The technology could also make it possible to reward fishermen who deliver good quality catches, according to Nofima scientist Karsten Heia, speaking in 2019. A fishing fleet that could install such a system on its production line would have greater control of its product.

'The sea fishing fleet delivers a lot of frozen raw material which may not enter the market for four or five months. If they receive a complaint about the quality, they may not have adequate knowledge about the possible causes, and thus little room to argue. By measuring and documenting the quality of all fish brought on board, they are able to sort according to quality and avoid surprises and price reductions later on,' said Heia.

The Baldur analyser illuminates the fish 5-6mm away from the field of view so that the photons have passed through the skin twice and scattered inside the fish.
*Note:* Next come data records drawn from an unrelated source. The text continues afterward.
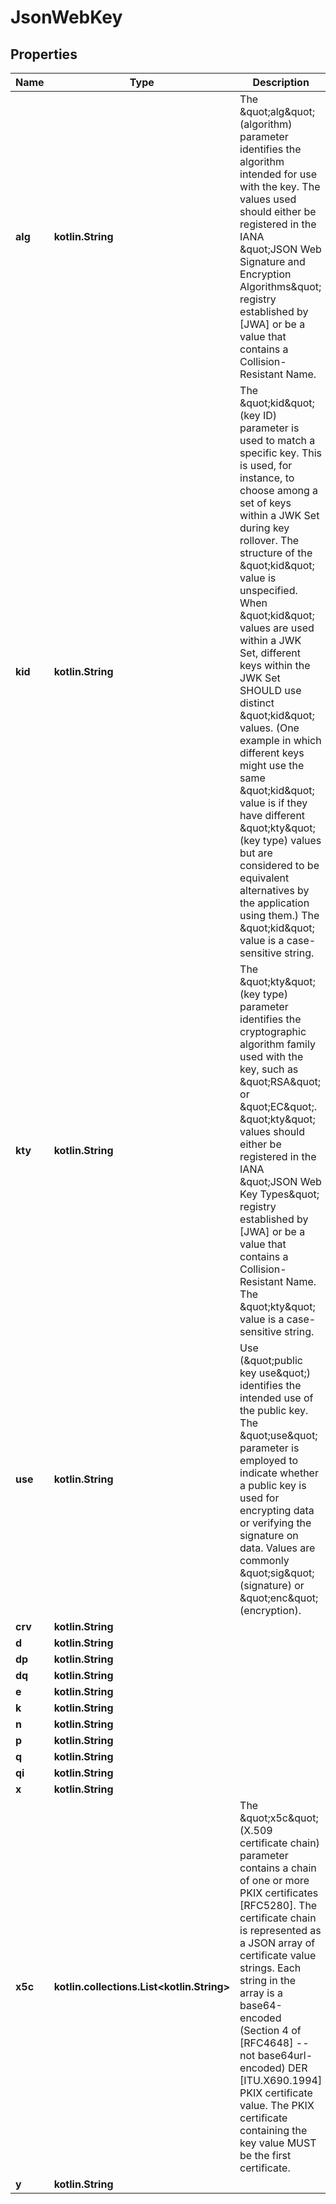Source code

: 
# JsonWebKey

## Properties
| Name | Type | Description | Notes |
| ------------ | ------------- | ------------- | ------------- |
| **alg** | **kotlin.String** | The \&quot;alg\&quot; (algorithm) parameter identifies the algorithm intended for use with the key.  The values used should either be registered in the IANA \&quot;JSON Web Signature and Encryption Algorithms\&quot; registry established by [JWA] or be a value that contains a Collision- Resistant Name. |  |
| **kid** | **kotlin.String** | The \&quot;kid\&quot; (key ID) parameter is used to match a specific key.  This is used, for instance, to choose among a set of keys within a JWK Set during key rollover.  The structure of the \&quot;kid\&quot; value is unspecified.  When \&quot;kid\&quot; values are used within a JWK Set, different keys within the JWK Set SHOULD use distinct \&quot;kid\&quot; values.  (One example in which different keys might use the same \&quot;kid\&quot; value is if they have different \&quot;kty\&quot; (key type) values but are considered to be equivalent alternatives by the application using them.)  The \&quot;kid\&quot; value is a case-sensitive string. |  |
| **kty** | **kotlin.String** | The \&quot;kty\&quot; (key type) parameter identifies the cryptographic algorithm family used with the key, such as \&quot;RSA\&quot; or \&quot;EC\&quot;. \&quot;kty\&quot; values should either be registered in the IANA \&quot;JSON Web Key Types\&quot; registry established by [JWA] or be a value that contains a Collision- Resistant Name.  The \&quot;kty\&quot; value is a case-sensitive string. |  |
| **use** | **kotlin.String** | Use (\&quot;public key use\&quot;) identifies the intended use of the public key. The \&quot;use\&quot; parameter is employed to indicate whether a public key is used for encrypting data or verifying the signature on data. Values are commonly \&quot;sig\&quot; (signature) or \&quot;enc\&quot; (encryption). |  |
| **crv** | **kotlin.String** |  |  [optional] |
| **d** | **kotlin.String** |  |  [optional] |
| **dp** | **kotlin.String** |  |  [optional] |
| **dq** | **kotlin.String** |  |  [optional] |
| **e** | **kotlin.String** |  |  [optional] |
| **k** | **kotlin.String** |  |  [optional] |
| **n** | **kotlin.String** |  |  [optional] |
| **p** | **kotlin.String** |  |  [optional] |
| **q** | **kotlin.String** |  |  [optional] |
| **qi** | **kotlin.String** |  |  [optional] |
| **x** | **kotlin.String** |  |  [optional] |
| **x5c** | **kotlin.collections.List&lt;kotlin.String&gt;** | The \&quot;x5c\&quot; (X.509 certificate chain) parameter contains a chain of one or more PKIX certificates [RFC5280].  The certificate chain is represented as a JSON array of certificate value strings.  Each string in the array is a base64-encoded (Section 4 of [RFC4648] -- not base64url-encoded) DER [ITU.X690.1994] PKIX certificate value. The PKIX certificate containing the key value MUST be the first certificate. |  [optional] |
| **y** | **kotlin.String** |  |  [optional] |



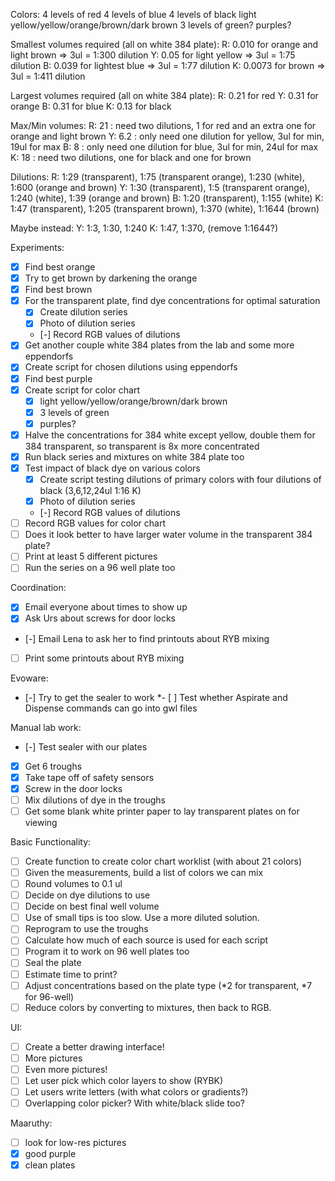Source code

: Colors:
4 levels of red
4 levels of blue
4 levels of black
light yellow/yellow/orange/brown/dark brown
3 levels of green?
purples?

Smallest volumes required (all on white 384 plate):
R: 0.010 for orange and light brown => 3ul = 1:300 dilution
Y: 0.05 for light yellow => 3ul = 1:75 dilution
B: 0.039 for lightest blue => 3ul = 1:77 dilution
K: 0.0073 for brown => 3ul = 1:411 dilution

Largest volumes required (all on white 384 plate):
R: 0.21 for red
Y: 0.31 for orange
B: 0.31 for blue
K: 0.13 for black

Max/Min volumes:
R: 21 : need two dilutions, 1 for red and an extra one for orange and light brown
Y: 6.2 : only need one dilution for yellow, 3ul for min, 19ul for max
B: 8 : only need one dilution for blue, 3ul for min, 24ul for max
K: 18 : need two dilutions, one for black and one for brown

Dilutions:
R: 1:29 (transparent), 1:75 (transparent orange), 1:230 (white), 1:600 (orange and brown)
Y: 1:30 (transparent), 1:5 (transparent orange), 1:240 (white), 1:39 (orange and brown)
B: 1:20 (transparent), 1:155 (white)
K: 1:47 (transparent), 1:205 (transparent brown), 1:370 (white), 1:1644 (brown)

Maybe instead:
Y: 1:3, 1:30, 1:240
K: 1:47, 1:370, (remove 1:1644?)

Experiments:
- [x] Find best orange
- [x] Try to get brown by darkening the orange
- [x] Find best brown
- [x] For the transparent plate, find dye concentrations for optimal saturation
	- [x] Create dilution series
	- [x] Photo of dilution series
	- [-] Record RGB values of dilutions
- [x] Get another couple white 384 plates from the lab and some more eppendorfs
- [x] Create script for chosen dilutions using eppendorfs
- [x] Find best purple
- [x] Create script for color chart
	- [x] light yellow/yellow/orange/brown/dark brown
	- [x] 3 levels of green
	- [x] purples?
- [x] Halve the concentrations for 384 white except yellow, double them for 384 transparent, so transparent is 8x more concentrated
- [x] Run black series and mixtures on white 384 plate too
- [x] Test impact of black dye on various colors
	- [x] Create script testing dilutions of primary colors with four dilutions of black (3,6,12,24ul 1:16 K)
	- [x] Photo of dilution series
	- [-] Record RGB values of dilutions
- [ ] Record RGB values for color chart
- [ ] Does it look better to have larger water volume in the transparent 384 plate?
- [ ] Print at least 5 different pictures
- [ ] Run the series on a 96 well plate too

Coordination:
- [x] Email everyone about times to show up
- [x] Ask Urs about screws for door locks
- [-] Email Lena to ask her to find printouts about RYB mixing
- [ ] Print some printouts about RYB mixing

Evoware:
- [-] Try to get the sealer to work
*- [ ] Test whether Aspirate and Dispense commands can go into gwl files

Manual lab work:
- [-] Test sealer with our plates
- [x] Get 6 troughs
- [x] Take tape off of safety sensors
- [x] Screw in the door locks
- [ ] Mix dilutions of dye in the troughs
- [ ] Get some blank white printer paper to lay transparent plates on for viewing

Basic Functionality:
- [ ] Create function to create color chart worklist (with about 21 colors)
- [ ] Given the measurements, build a list of colors we can mix
- [ ] Round volumes to 0.1 ul
- [ ] Decide on dye dilutions to use
- [ ] Decide on best final well volume
- [ ] Use of small tips is too slow.  Use a more diluted solution.
- [ ] Reprogram to use the troughs
- [ ] Calculate how much of each source is used for each script
- [ ] Program it to work on 96 well plates too
- [ ] Seal the plate
- [ ] Estimate time to print?
- [ ] Adjust concentrations based on the plate type (*2 for transparent, *7 for 96-well)
- [ ] Reduce colors by converting to mixtures, then back to RGB.

UI:
- [ ] Create a better drawing interface!
- [ ] More pictures
- [ ] Even more pictures!
- [ ] Let user pick which color layers to show (RYBK)
- [ ] Let users write letters (with what colors or gradients?)
- [ ] Overlapping color picker?  With white/black slide too?

Maaruthy:
- [ ] look for low-res pictures
- [x] good purple
- [x] clean plates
This gives an accurate reading.

Speaking to Imaging and Machine Vision Europe, Trond Løke, CEO of HySpex, explained that the Baldur line of hyperspectral imagers is especially fast and light sensitive. 'The spectral point spread function is always Nyquist [a theorem that states data must be sampled twice to be reproducible] to keep the models reliable between all machines. And we keep the spectral and spatial distortions very low to keep a high spectral fidelity per pixel.'

HySpex's Baldur camera analysing fish at Lerøy’s Båtsfjord processing plant

The Baldur V-1024 N camera has 1,024 spatial pixels; its spectral full width at half maximum (FWHM) is less than two bands, while its spatial FWHM is better than 1.7 pixels to give a sharp image. The fish inspection system runs over 91 wavelength bands, from 482nm to 968nm, and at a conveyor speed of 2m/s.

The system uses algorithms developed by Nofima to calculate six different indices that correlates with the fish quality and blood index. This ground truth is then used to train Prediktera's Breeze software to make a real-time model.

The light source is specially designed, and Løke said that HySpex is also looking into an alternative light source for the fish sorting machine. Gathering enough photons to get a good signal-to-noise ratio in the whole spectral range is crucial to getting good results, he added.

'It's all about getting some operational systems out there to show that this technology is reliable and now also affordable,' Løke said when asked about making hyperspectral imaging more widely available. 'It's all about teaching the customer that this is a technology that they need. One of our actions in the last year has been to hire specialists in the different application areas, to not only sell a camera to a researcher but sell a solution that works for a given application. This is bringing the technology closer to the end user.'

The Baldur analyser is also used to sort red fish like salmon, where the amount of blood in the muscle is still an important indicator of quality, regardless of the fact that the meat is red. Making smoked salmon out of a fillet with a lot of blood in it can result in black spots in the final product.

During 2020 there is also a plan to test the quality measurement machine on one of Havfisk’s trawlers.

HySpex has also just started a project with Nofima on building a machine that can detect parasites in fish fillets.